[Input material]
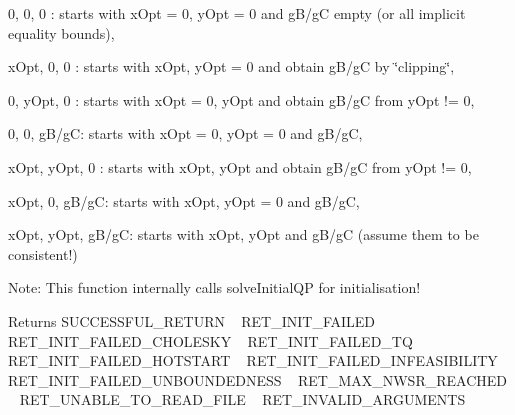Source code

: \begin{DoxyEnumerate}
\item 0, 0, 0 \+: starts with x\+Opt = 0, y\+Opt = 0 and g\+B/gC empty (or all implicit equality bounds), ~\newline

\item x\+Opt, 0, 0 \+: starts with x\+Opt, y\+Opt = 0 and obtain g\+B/gC by \char`\"{}clipping\char`\"{}, ~\newline

\item 0, y\+Opt, 0 \+: starts with x\+Opt = 0, y\+Opt and obtain g\+B/gC from y\+Opt != 0, ~\newline

\item 0, 0, g\+B/gC\+: starts with x\+Opt = 0, y\+Opt = 0 and g\+B/gC, ~\newline

\item x\+Opt, y\+Opt, 0 \+: starts with x\+Opt, y\+Opt and obtain g\+B/gC from y\+Opt != 0, ~\newline

\item x\+Opt, 0, g\+B/gC\+: starts with x\+Opt, y\+Opt = 0 and g\+B/gC, ~\newline

\item x\+Opt, y\+Opt, g\+B/gC\+: starts with x\+Opt, y\+Opt and g\+B/gC (assume them to be consistent!)
\end{DoxyEnumerate}

Note\+: This function internally calls solve\+Initial\+QP for initialisation!

\begin{DoxyReturn}{Returns}
S\+U\+C\+C\+E\+S\+S\+F\+U\+L\+\_\+\+R\+E\+T\+U\+RN ~\newline
 R\+E\+T\+\_\+\+I\+N\+I\+T\+\_\+\+F\+A\+I\+L\+ED ~\newline
 R\+E\+T\+\_\+\+I\+N\+I\+T\+\_\+\+F\+A\+I\+L\+E\+D\+\_\+\+C\+H\+O\+L\+E\+S\+KY ~\newline
 R\+E\+T\+\_\+\+I\+N\+I\+T\+\_\+\+F\+A\+I\+L\+E\+D\+\_\+\+TQ ~\newline
 R\+E\+T\+\_\+\+I\+N\+I\+T\+\_\+\+F\+A\+I\+L\+E\+D\+\_\+\+H\+O\+T\+S\+T\+A\+RT ~\newline
 R\+E\+T\+\_\+\+I\+N\+I\+T\+\_\+\+F\+A\+I\+L\+E\+D\+\_\+\+I\+N\+F\+E\+A\+S\+I\+B\+I\+L\+I\+TY ~\newline
 R\+E\+T\+\_\+\+I\+N\+I\+T\+\_\+\+F\+A\+I\+L\+E\+D\+\_\+\+U\+N\+B\+O\+U\+N\+D\+E\+D\+N\+E\+SS ~\newline
 R\+E\+T\+\_\+\+M\+A\+X\+\_\+\+N\+W\+S\+R\+\_\+\+R\+E\+A\+C\+H\+ED ~\newline
 R\+E\+T\+\_\+\+U\+N\+A\+B\+L\+E\+\_\+\+T\+O\+\_\+\+R\+E\+A\+D\+\_\+\+F\+I\+LE ~\newline
 R\+E\+T\+\_\+\+I\+N\+V\+A\+L\+I\+D\+\_\+\+A\+R\+G\+U\+M\+E\+N\+TS 
\end{DoxyReturn}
[/Input material]
*Problem requirements:* Calculate the number of lines above that include the word "with", giving that number by itself.

*Finished task:* 7